Aktualności
Niesamowite odkrycie kibiców z Chorzowa. „To historia piłki w pigułce”
Jak wyglądały realia powstawania klubów piłkarskich w latach 20-tych ubiegłego wieku, czy piłkarze otrzymywali wynagrodzenie za grę – między innymi na takie pytania są w stanie odpowiedzieć kibice, którzy kilka tygodni temu natrafili na niesamowite znalezisko. W jednej z piwnic w Świętochłowicach znaleźli ogromne rzesze materiałów dotyczących początków polskiego futbolu.
Najwięcej materiałów dotyczy Ruchu Chorzów. Wśród znalezisk jest 1400 archiwalnych fotografii i mnóstwo historycznych dokumentów, począwszy od 1918 roku. – Łącznie metr akt – mówią o niesamowitym zbiorze kibice zrzeszeni w stowarzyszeniu Wielki Ruch. Wśród najcenniejszych fotografii jest chociażby ta z 1918 roku, która przedstawia zespół Bicmarckhutter Ballspiel Club (w 1923 r. połączył się z Ruchem) czy też fotka Ruchu Wielkie Hajduki z wiosny 1920 roku, gdy powstawał klub. – Jeżeli zdjęcia mogą mówić, to są to właśnie fotki, które przemawiają – mówi wiceprezes stowarzyszenia Wielki Ruch Grzegorz Joszko, podając za przykład zdjęcie drużyny Ruchu z lat 20-tych ubiegłego wieku wykonane przed chorzowskim dworcem.

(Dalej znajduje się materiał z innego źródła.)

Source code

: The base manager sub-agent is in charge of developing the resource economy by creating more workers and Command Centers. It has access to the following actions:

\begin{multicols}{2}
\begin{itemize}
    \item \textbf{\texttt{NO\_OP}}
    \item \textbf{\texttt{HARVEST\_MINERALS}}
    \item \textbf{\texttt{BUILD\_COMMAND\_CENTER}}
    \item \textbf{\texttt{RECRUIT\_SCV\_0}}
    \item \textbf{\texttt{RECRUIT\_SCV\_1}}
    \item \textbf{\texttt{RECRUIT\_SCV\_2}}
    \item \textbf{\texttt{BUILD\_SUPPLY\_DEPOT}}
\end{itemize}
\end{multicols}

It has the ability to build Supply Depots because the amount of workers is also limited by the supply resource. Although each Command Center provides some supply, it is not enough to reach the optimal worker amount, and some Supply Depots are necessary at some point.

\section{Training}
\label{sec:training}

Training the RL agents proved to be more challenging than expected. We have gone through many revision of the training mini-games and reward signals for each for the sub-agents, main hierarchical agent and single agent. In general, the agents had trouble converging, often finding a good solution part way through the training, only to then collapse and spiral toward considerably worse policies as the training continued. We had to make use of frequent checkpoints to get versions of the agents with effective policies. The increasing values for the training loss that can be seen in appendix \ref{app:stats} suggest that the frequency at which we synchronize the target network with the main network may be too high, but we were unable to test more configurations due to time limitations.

Równie cenne są protokoły z posiedzeń zarządu klubu z lat 20-tych, czy też materiały zbierane do monografii z okazji 10-lecia Ruchu, która ostatecznie się nie ukazała. – Są tam relacje pierwszych działaczy. Materiały te ukazują wiedzę o klubie z tamtych lat, ale także jak wyglądało życie w latach 20-tych ubiegłego wieku. To jest historia ówczesnej piłki w soczewce. Ruch w pewnym momencie stał się klubem miliarderów, ale nie miał pieniędzy. Po prostu taka była hiperinflacja – opowiada Andrzej Godoj, historyk.
W zebranych materiałach są szczegóły głosowania na temat przystąpienia Ruchu do rozgrywek ligowych w 1927 r. czy też temat należności dla piłkarzy za grę w meczach. – Jeśli mecz odbywał się w dzień świąteczny to wówczas piłkarze występowali bez wynagrodzenia, ale jeśli grali w dzień roboczy i tracili z tego powodu dniówkę w kopalni lub na hucie to przysługiwała im rekompensata – dodaje Godoj.
Kibice znaleźli nie tylko kroniki i archiwa dotyczące chorzowskiego Ruchu. – W archiwum zdjęciowym jest sporo fotografii reprezentacji Polski. Zarówno z czasów przedwojennych, jak i z okresu występów kadry na Stadionie Śląskim – mówi Godoj. Blisko połowa zebranego materiału to także archiwa na temat innych klubów. Najwięcej jest zdjęć z Wisły Kraków, ale są także z innych śląskich drużyn, na przykład Górnika Zabrze, GKS Katowice, Szombierek Bytom, GKS Tychy czy Górnika Radlin. Zachowane zostały także monografie Śląska Świętochłowice czy Pogoni Lwów.
W odnalezionym archiwum znalazły się nie tylko zdjęcia, ale także programy meczów. – Ponad 300 programów, których na oczy nigdy wcześniej nie widzieliśmy, jak i szczegółowe informacje statystyczne o przeciwnikach. To świadczy o tym, że już wtedy skrupulatnie przygotowywano się do meczów – mówi Grzegorz Joszko. Co ciekawe, w zbiorach były także teczki z nazwiskami… sędziów prowadzących mecze Niebieskich w latach 80-tych. – Ale teczki były puste – uśmiechają się przedstawiciele kibiców.
Całe zbiory zostały zakupione od osoby prywatnej, ale o fakcie istnienia takich archiwów fani dowiedzieli się zupełnie przypadkowo. – Najpierw dostaliśmy informację, że ktoś znalazł całe roczniki starych gazet sportowych. Później okazało się, że w piwnicy leżały także stare fotografie – opowiada Grzegorz Joszko, autor książki „Niebieskie Majstry”.
Niektóre materiały potrzebują renowacji, ale paradoksalnie nie tyczy się to tych najstarszych. – Zdjęcia z lat 20-30-tych są w lepszym stanie niż te z lat 70-tych – uśmiecha się Joszko. – To, że były przechowywane w piwnicy, suchym miejscu, to pomogło – dodaje. Obecnie materiały są inwentaryzowane, z czasem mają trafić jako ekspozycja stała, również w formie elektronicznej, do chorzowskiego muzeum.